━━ Dataset records
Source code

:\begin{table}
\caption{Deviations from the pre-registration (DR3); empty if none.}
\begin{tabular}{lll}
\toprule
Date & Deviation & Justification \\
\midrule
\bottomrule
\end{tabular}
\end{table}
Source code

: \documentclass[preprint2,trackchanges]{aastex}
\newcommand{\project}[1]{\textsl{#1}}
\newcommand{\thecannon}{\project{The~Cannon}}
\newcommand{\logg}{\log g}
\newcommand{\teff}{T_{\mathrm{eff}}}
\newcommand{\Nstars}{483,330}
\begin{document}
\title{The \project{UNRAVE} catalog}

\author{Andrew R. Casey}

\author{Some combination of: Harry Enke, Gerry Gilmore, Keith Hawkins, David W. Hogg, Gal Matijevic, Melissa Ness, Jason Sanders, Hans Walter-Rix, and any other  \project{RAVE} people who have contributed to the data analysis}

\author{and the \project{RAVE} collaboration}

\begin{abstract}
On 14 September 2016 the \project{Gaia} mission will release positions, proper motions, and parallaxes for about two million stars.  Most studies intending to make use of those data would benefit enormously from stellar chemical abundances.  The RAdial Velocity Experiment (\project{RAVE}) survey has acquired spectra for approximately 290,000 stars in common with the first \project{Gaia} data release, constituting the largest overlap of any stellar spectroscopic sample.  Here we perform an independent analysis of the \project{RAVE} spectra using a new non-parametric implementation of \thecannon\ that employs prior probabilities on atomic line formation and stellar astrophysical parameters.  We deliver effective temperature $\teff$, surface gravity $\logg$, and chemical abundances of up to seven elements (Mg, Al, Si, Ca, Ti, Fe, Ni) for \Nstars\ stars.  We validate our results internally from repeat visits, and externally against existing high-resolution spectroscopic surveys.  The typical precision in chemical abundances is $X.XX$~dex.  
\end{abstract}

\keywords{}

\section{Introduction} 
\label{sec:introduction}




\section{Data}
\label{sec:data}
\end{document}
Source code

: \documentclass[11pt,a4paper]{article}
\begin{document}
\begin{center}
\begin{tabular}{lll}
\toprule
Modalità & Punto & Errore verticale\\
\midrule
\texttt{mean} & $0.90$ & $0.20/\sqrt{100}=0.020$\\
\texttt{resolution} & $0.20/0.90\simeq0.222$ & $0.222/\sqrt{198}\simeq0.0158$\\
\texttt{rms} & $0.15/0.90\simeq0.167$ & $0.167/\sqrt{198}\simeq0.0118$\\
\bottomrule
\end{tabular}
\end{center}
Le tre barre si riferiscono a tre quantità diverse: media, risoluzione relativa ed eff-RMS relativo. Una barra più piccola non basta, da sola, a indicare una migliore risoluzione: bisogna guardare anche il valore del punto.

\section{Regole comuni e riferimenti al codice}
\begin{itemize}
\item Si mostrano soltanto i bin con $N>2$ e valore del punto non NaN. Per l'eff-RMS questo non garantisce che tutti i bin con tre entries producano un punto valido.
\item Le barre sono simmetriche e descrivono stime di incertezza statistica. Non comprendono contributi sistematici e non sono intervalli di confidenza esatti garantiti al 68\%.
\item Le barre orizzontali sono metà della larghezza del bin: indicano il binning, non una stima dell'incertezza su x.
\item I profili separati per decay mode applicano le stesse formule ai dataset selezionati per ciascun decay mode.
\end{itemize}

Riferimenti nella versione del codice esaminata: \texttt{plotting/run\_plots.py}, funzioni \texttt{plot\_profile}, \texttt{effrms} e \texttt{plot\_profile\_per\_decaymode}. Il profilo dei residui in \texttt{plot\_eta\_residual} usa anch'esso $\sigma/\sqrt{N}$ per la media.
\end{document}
━━━━
All of the data above should be reproduced exactly, with nothing missing.

Source code

:\begin{table}
\caption{Deviations from the pre-registration (DR3); empty if none.}
\begin{tabular}{lll}
\toprule
Date & Deviation & Justification \\
\midrule
\bottomrule
\end{tabular}
\end{table}
Source code

: \documentclass[preprint2,trackchanges]{aastex}
\newcommand{\project}[1]{\textsl{#1}}
\newcommand{\thecannon}{\project{The~Cannon}}
\newcommand{\logg}{\log g}
\newcommand{\teff}{T_{\mathrm{eff}}}
\newcommand{\Nstars}{483,330}
\begin{document}
\title{The \project{UNRAVE} catalog}

\author{Andrew R. Casey}

\author{Some combination of: Harry Enke, Gerry Gilmore, Keith Hawkins, David W. Hogg, Gal Matijevic, Melissa Ness, Jason Sanders, Hans Walter-Rix, and any other  \project{RAVE} people who have contributed to the data analysis}

\author{and the \project{RAVE} collaboration}

\begin{abstract}
On 14 September 2016 the \project{Gaia} mission will release positions, proper motions, and parallaxes for about two million stars.  Most studies intending to make use of those data would benefit enormously from stellar chemical abundances.  The RAdial Velocity Experiment (\project{RAVE}) survey has acquired spectra for approximately 290,000 stars in common with the first \project{Gaia} data release, constituting the largest overlap of any stellar spectroscopic sample.  Here we perform an independent analysis of the \project{RAVE} spectra using a new non-parametric implementation of \thecannon\ that employs prior probabilities on atomic line formation and stellar astrophysical parameters.  We deliver effective temperature $\teff$, surface gravity $\logg$, and chemical abundances of up to seven elements (Mg, Al, Si, Ca, Ti, Fe, Ni) for \Nstars\ stars.  We validate our results internally from repeat visits, and externally against existing high-resolution spectroscopic surveys.  The typical precision in chemical abundances is $X.XX$~dex.  
\end{abstract}

\keywords{}

\section{Introduction} 
\label{sec:introduction}




\section{Data}
\label{sec:data}
\end{document}
Source code

: \documentclass[11pt,a4paper]{article}
\begin{document}
\begin{center}
\begin{tabular}{lll}
\toprule
Modalità & Punto & Errore verticale\\
\midrule
\texttt{mean} & $0.90$ & $0.20/\sqrt{100}=0.020$\\
\texttt{resolution} & $0.20/0.90\simeq0.222$ & $0.222/\sqrt{198}\simeq0.0158$\\
\texttt{rms} & $0.15/0.90\simeq0.167$ & $0.167/\sqrt{198}\simeq0.0118$\\
\bottomrule
\end{tabular}
\end{center}
Le tre barre si riferiscono a tre quantità diverse: media, risoluzione relativa ed eff-RMS relativo. Una barra più piccola non basta, da sola, a indicare una migliore risoluzione: bisogna guardare anche il valore del punto.

\section{Regole comuni e riferimenti al codice}
\begin{itemize}
\item Si mostrano soltanto i bin con $N>2$ e valore del punto non NaN. Per l'eff-RMS questo non garantisce che tutti i bin con tre entries producano un punto valido.
\item Le barre sono simmetriche e descrivono stime di incertezza statistica. Non comprendono contributi sistematici e non sono intervalli di confidenza esatti garantiti al 68\%.
\item Le barre orizzontali sono metà della larghezza del bin: indicano il binning, non una stima dell'incertezza su x.
\item I profili separati per decay mode applicano le stesse formule ai dataset selezionati per ciascun decay mode.
\end{itemize}

Riferimenti nella versione del codice esaminata: \texttt{plotting/run\_plots.py}, funzioni \texttt{plot\_profile}, \texttt{effrms} e \texttt{plot\_profile\_per\_decaymode}. Il profilo dei residui in \texttt{plot\_eta\_residual} usa anch'esso $\sigma/\sqrt{N}$ per la media.
\end{document}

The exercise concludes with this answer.